Work out the number of lines in the records that include the word "observa"; reply with that number alone.

• [Supplied data]:
-*-

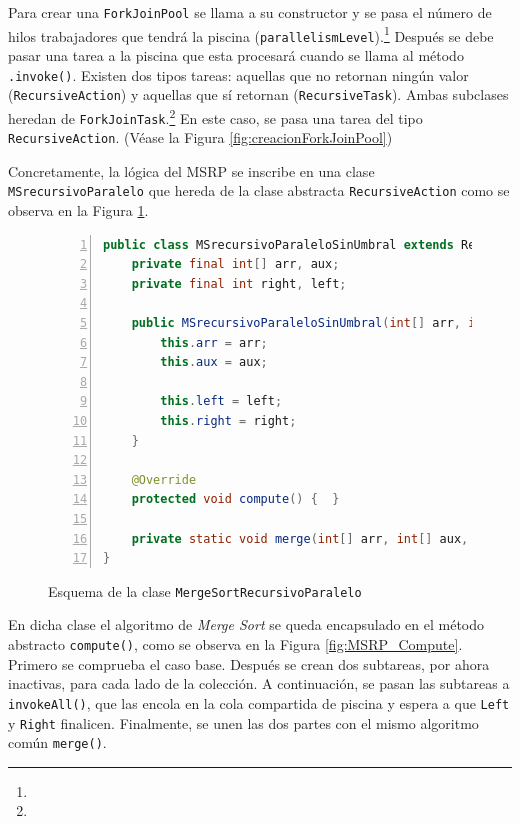 \documentclass[titlepage]{article}
\begin{document}
Para crear una \lstinline{ForkJoinPool} se llama a su constructor y se pasa el número de hilos trabajadores que tendrá la piscina (\lstinline{parallelismLevel}).\footnote[17]{} Después se debe pasar una tarea a la piscina que esta procesará cuando se llama al método \lstinline{.invoke()}. Existen dos tipos tareas: aquellas que no retornan ningún valor (\lstinline{RecursiveAction}) y aquellas que sí retornan (\lstinline{RecursiveTask}). Ambas subclases heredan de \lstinline{ForkJoinTask}.\footnote[17]{} En este caso, se pasa una tarea del tipo \lstinline{RecursiveAction}. (Véase la Figura \ref{fig:creacionForkJoinPool})

Concretamente, la lógica del MSRP se inscribe en una clase \lstinline{MSrecursivoParalelo} que hereda de la clase abstracta \lstinline{RecursiveAction} como se observa en la Figura \ref{fig:MSRP_RecursiveAction}. 

\begin{figure}[h]
	\begin{lstlisting}[language=java, frame=single, numbers=left]
public class MSrecursivoParaleloSinUmbral extends RecursiveAction {
	private final int[] arr, aux;
	private final int right, left;
	
	public MSrecursivoParaleloSinUmbral(int[] arr, int[] aux, int left, int right) {
		this.arr = arr;
		this.aux = aux;
		
		this.left = left;
		this.right = right;
	}
	
	@Override
	protected void compute() {	}
	
	private static void merge(int[] arr, int[] aux, int left, int mid, int right) {	}	
}    	
	\end{lstlisting}
	\caption{Esquema de la clase \lstinline{MergeSortRecursivoParalelo}}
	\label{fig:MSRP_RecursiveAction}
\end{figure}

En dicha clase el algoritmo de \textit{Merge Sort} se queda encapsulado en el método abstracto \lstinline{compute()}, como se observa en la Figura \ref{fig:MSRP_Compute}. Primero se comprueba el caso base. Después se crean dos subtareas, por ahora inactivas, para cada lado de la colección. A continuación, se pasan las subtareas a \lstinline{invokeAll()}, que las encola en la cola compartida de piscina y espera a que \lstinline{Left} y \lstinline{Right} finalicen. Finalmente, se unen las dos partes con el mismo algoritmo común \lstinline{merge()}.
\end{document}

-*-

• [Exercise output]: 2